▸ PROBLEM TO WORK ON: Report each line of the data that has "manufacturer" somewhere in it.

DATASET EXTRACT: Begin

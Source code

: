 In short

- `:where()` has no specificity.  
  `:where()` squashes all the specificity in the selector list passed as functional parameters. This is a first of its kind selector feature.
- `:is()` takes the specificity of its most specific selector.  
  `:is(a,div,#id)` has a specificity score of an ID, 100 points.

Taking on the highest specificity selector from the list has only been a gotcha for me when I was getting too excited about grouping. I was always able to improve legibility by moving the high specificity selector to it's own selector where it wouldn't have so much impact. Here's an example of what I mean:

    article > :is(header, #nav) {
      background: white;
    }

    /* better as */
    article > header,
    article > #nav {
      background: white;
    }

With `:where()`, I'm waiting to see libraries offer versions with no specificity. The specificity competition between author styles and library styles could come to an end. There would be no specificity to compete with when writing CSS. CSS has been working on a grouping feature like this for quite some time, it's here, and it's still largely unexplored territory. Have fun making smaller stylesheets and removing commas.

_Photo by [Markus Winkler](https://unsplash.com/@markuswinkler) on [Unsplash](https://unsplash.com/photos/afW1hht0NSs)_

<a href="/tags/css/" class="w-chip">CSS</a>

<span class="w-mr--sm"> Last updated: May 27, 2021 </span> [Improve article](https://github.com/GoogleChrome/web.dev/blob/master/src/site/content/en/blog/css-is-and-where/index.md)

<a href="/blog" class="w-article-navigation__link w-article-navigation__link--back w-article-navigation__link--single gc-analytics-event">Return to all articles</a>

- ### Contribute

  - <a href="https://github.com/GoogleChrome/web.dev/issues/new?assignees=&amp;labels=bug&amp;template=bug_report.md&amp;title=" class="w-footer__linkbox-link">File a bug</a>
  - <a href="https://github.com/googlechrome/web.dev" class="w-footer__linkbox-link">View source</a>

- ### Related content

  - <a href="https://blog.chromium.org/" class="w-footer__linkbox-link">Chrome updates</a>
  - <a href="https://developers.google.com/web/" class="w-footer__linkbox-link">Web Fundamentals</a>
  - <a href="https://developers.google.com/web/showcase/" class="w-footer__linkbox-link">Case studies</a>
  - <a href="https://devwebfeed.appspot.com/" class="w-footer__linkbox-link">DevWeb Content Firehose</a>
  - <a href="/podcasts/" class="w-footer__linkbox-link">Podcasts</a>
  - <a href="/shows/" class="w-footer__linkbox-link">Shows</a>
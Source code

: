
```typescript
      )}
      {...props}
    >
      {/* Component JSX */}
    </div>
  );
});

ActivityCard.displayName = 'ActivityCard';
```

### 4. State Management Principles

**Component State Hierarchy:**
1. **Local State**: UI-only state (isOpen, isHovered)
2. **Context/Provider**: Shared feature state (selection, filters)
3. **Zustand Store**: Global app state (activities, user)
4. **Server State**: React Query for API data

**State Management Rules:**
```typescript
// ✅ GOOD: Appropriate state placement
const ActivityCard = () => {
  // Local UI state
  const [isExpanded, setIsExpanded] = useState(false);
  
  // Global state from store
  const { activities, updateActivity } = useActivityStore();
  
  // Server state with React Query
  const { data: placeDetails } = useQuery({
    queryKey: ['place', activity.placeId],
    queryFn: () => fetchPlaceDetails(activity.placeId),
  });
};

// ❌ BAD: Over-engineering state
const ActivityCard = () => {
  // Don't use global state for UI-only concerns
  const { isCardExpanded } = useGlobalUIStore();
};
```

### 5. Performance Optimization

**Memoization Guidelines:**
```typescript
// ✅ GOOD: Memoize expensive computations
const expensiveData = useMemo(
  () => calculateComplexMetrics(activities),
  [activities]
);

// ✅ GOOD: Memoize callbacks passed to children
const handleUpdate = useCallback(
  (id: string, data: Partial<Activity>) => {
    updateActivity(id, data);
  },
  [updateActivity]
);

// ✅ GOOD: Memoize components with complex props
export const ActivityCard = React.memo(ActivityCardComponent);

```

DATASET EXTRACT: End
DATASET EXTRACT: Begin

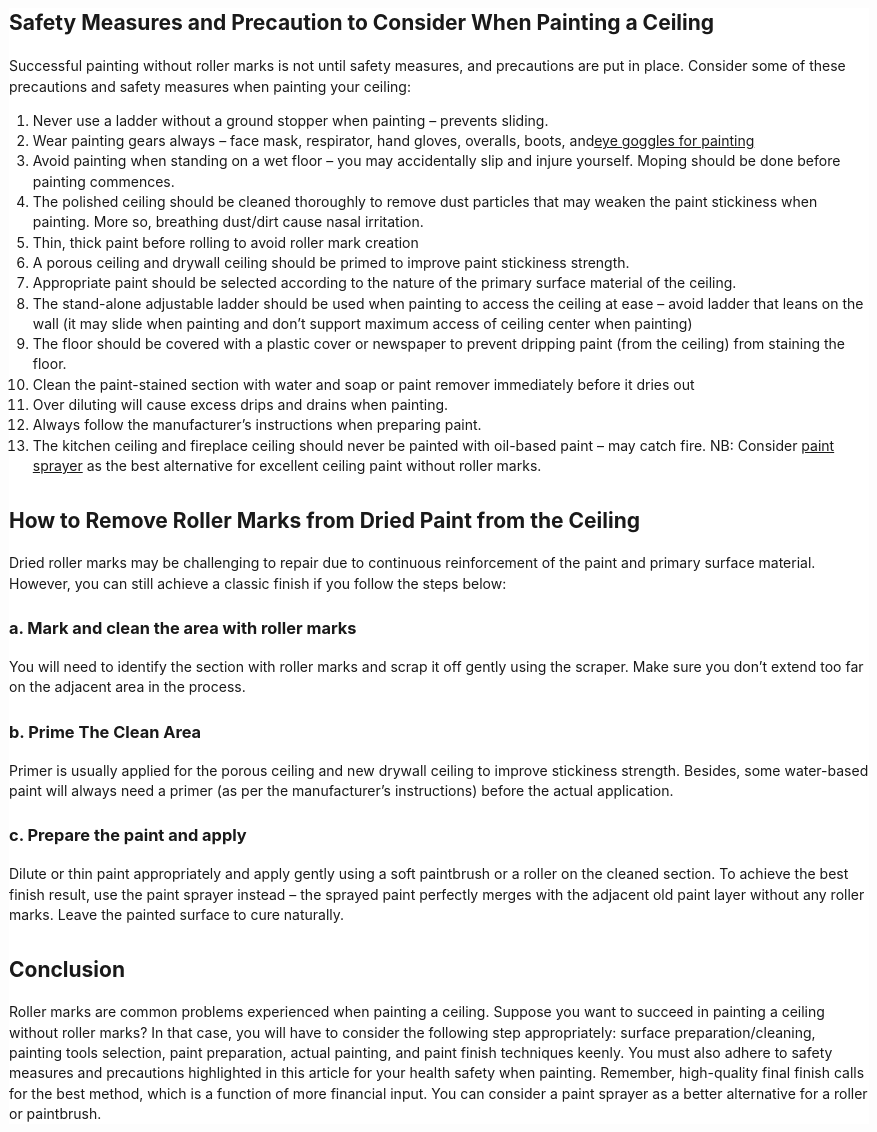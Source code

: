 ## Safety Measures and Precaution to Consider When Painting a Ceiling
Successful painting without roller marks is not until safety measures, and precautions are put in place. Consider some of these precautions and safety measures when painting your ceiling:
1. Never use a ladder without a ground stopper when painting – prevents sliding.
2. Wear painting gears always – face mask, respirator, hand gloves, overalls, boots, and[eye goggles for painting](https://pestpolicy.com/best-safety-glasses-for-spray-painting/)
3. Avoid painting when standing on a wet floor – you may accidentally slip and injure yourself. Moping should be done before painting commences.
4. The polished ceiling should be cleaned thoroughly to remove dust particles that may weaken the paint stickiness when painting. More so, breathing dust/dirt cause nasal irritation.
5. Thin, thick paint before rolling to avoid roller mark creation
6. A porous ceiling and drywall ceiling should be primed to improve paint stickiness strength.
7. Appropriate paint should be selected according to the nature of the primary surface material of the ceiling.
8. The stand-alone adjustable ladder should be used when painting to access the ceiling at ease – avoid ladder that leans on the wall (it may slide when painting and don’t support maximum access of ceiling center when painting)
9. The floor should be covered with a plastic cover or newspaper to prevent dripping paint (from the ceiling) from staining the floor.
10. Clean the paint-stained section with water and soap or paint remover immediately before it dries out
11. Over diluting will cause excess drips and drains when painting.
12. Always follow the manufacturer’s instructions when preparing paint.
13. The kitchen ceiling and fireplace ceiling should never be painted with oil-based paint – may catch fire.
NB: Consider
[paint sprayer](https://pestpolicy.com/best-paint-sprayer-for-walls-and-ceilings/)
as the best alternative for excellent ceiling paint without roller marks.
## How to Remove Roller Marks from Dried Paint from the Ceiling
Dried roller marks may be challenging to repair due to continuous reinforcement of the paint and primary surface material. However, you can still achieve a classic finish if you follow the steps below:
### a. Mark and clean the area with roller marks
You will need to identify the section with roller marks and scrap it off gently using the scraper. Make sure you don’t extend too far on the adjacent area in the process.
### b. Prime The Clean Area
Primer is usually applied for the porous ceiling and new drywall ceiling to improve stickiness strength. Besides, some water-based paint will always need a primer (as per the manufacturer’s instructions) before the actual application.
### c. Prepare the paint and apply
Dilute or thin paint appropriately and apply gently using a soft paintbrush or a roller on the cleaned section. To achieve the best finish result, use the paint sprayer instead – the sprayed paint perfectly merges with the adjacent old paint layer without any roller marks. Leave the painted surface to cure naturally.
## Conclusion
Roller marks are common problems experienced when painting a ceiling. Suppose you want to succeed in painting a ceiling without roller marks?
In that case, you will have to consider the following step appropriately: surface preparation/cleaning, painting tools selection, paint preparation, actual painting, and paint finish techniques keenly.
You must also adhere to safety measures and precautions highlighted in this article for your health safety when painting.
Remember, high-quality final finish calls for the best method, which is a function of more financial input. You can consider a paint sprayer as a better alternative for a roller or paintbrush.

DATASET EXTRACT: End
DATASET EXTRACT: Begin

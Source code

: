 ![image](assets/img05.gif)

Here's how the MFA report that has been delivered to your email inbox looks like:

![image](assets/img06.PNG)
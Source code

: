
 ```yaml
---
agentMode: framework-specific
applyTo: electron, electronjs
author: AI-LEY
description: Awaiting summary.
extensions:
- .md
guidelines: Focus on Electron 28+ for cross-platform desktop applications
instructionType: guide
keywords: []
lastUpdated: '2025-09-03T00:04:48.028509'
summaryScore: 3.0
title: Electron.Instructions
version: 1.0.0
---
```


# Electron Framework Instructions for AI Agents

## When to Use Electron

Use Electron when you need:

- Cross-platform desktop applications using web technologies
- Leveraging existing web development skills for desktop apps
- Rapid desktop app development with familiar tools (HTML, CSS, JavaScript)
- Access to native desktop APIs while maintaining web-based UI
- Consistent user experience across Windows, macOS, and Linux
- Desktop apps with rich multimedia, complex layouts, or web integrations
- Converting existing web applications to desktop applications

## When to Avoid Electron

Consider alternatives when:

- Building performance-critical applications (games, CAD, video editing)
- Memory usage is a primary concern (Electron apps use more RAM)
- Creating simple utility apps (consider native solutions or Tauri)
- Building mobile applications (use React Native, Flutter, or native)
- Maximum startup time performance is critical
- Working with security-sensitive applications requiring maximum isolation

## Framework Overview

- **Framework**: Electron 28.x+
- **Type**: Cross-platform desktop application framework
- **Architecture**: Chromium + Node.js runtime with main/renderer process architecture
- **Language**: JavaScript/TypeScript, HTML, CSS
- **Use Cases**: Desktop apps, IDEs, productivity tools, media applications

DATASET EXTRACT: End

▸ EXERCISE ANSWER:
12. Always follow the manufacturer’s instructions when preparing paint.
Primer is usually applied for the porous ceiling and new drywall ceiling to improve stickiness strength. Besides, some water-based paint will always need a primer (as per the manufacturer’s instructions) before the actual application.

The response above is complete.